**ABOUT THIS TASK**
Reproduce the entries below exactly, but only from the line containing "This experiment seeks" to the line containing "The aesthetics of", inclusive.

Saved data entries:
--- START ---

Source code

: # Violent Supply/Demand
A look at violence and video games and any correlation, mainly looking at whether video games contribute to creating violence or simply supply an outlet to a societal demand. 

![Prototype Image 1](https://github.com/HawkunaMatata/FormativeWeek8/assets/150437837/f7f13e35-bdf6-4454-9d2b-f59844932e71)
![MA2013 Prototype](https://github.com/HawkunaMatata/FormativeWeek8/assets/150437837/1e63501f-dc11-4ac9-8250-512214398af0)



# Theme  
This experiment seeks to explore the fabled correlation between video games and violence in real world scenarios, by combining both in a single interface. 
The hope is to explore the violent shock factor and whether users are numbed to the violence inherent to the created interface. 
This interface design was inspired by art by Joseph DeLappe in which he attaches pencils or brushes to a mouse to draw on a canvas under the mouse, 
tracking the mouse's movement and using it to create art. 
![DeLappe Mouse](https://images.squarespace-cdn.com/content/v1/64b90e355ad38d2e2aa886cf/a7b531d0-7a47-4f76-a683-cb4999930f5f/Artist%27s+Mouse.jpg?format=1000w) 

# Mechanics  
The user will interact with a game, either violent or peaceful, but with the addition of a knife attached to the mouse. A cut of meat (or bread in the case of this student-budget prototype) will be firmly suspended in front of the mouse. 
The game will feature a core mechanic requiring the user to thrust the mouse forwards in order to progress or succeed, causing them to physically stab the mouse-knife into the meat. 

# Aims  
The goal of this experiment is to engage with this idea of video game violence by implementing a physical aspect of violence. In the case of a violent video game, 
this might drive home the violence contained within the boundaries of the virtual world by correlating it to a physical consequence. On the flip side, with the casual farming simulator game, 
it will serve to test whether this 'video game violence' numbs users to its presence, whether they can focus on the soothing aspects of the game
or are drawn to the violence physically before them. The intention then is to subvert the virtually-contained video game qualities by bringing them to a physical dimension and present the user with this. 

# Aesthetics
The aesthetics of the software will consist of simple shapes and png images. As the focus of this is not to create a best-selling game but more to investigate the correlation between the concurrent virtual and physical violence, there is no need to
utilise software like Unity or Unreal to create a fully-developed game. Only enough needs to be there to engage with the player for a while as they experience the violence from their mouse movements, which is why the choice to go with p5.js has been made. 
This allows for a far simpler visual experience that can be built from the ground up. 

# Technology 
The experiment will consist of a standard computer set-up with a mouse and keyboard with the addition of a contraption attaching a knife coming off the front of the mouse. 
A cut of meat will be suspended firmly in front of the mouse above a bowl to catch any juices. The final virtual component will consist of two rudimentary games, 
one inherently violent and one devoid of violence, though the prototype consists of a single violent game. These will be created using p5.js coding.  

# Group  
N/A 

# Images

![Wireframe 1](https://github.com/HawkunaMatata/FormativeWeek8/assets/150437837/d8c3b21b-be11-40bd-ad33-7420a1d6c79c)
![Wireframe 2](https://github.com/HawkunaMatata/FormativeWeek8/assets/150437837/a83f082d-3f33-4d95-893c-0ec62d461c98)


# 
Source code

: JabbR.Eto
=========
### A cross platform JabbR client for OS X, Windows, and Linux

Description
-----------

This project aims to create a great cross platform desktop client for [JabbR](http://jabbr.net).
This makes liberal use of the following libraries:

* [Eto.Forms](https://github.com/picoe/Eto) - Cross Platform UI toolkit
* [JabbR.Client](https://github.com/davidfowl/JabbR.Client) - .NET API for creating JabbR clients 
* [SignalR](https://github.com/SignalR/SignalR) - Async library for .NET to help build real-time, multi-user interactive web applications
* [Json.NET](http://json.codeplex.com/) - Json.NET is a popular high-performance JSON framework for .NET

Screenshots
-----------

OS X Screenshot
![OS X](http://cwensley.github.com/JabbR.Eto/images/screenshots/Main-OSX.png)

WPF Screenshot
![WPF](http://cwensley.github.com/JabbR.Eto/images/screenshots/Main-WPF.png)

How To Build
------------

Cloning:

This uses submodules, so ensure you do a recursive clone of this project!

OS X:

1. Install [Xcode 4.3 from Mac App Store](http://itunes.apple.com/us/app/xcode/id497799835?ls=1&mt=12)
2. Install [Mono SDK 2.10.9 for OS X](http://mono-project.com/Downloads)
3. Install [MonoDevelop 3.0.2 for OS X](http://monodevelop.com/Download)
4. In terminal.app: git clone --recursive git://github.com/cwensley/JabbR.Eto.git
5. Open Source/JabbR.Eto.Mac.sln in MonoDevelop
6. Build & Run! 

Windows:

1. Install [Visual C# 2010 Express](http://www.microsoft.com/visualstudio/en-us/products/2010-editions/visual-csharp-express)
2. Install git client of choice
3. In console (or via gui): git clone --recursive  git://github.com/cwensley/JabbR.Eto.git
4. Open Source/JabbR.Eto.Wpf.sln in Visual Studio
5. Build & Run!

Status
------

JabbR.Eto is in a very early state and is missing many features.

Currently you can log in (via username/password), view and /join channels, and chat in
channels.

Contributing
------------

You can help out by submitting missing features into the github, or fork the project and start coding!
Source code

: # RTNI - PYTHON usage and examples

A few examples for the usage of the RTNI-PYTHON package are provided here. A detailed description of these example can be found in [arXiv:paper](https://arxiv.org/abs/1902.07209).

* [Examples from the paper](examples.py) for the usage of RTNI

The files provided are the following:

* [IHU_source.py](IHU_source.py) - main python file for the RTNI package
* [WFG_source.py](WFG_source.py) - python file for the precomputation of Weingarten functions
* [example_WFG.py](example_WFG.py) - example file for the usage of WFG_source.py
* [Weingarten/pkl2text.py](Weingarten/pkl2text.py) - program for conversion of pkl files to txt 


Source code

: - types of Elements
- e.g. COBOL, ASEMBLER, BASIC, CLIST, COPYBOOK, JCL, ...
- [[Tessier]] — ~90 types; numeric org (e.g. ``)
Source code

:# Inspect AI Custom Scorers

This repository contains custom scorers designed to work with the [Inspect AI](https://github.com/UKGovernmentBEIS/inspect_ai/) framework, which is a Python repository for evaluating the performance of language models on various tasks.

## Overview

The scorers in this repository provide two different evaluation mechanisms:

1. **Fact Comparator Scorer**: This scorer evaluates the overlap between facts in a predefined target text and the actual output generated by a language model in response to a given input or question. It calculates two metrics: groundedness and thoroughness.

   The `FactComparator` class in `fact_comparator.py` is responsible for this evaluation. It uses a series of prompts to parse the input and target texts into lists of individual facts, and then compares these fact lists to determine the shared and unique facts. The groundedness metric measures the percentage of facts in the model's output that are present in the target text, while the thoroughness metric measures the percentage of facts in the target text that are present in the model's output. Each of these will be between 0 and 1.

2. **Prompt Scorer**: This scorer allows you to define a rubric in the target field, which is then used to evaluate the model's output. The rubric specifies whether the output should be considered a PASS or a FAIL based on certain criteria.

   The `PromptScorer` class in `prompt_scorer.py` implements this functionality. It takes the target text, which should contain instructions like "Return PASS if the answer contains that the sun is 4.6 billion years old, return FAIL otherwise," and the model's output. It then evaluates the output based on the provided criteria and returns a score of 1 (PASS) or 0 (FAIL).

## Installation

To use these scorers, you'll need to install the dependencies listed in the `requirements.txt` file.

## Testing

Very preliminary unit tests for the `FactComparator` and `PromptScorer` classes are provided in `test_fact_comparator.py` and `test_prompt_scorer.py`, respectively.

--- END ---

**SOLUTION**
This experiment seeks to explore the fabled correlation between video games and violence in real world scenarios, by combining both in a single interface. 
The hope is to explore the violent shock factor and whether users are numbed to the violence inherent to the created interface. 
This interface design was inspired by art by Joseph DeLappe in which he attaches pencils or brushes to a mouse to draw on a canvas under the mouse, 
tracking the mouse's movement and using it to create art. 
![DeLappe Mouse](https://images.squarespace-cdn.com/content/v1/64b90e355ad38d2e2aa886cf/a7b531d0-7a47-4f76-a683-cb4999930f5f/Artist%27s+Mouse.jpg?format=1000w) 

# Mechanics  
The user will interact with a game, either violent or peaceful, but with the addition of a knife attached to the mouse. A cut of meat (or bread in the case of this student-budget prototype) will be firmly suspended in front of the mouse. 
The game will feature a core mechanic requiring the user to thrust the mouse forwards in order to progress or succeed, causing them to physically stab the mouse-knife into the meat. 

# Aims  
The goal of this experiment is to engage with this idea of video game violence by implementing a physical aspect of violence. In the case of a violent video game, 
this might drive home the violence contained within the boundaries of the virtual world by correlating it to a physical consequence. On the flip side, with the casual farming simulator game, 
it will serve to test whether this 'video game violence' numbs users to its presence, whether they can focus on the soothing aspects of the game
or are drawn to the violence physically before them. The intention then is to subvert the virtually-contained video game qualities by bringing them to a physical dimension and present the user with this. 

# Aesthetics
The aesthetics of the software will consist of simple shapes and png images. As the focus of this is not to create a best-selling game but more to investigate the correlation between the concurrent virtual and physical violence, there is no need to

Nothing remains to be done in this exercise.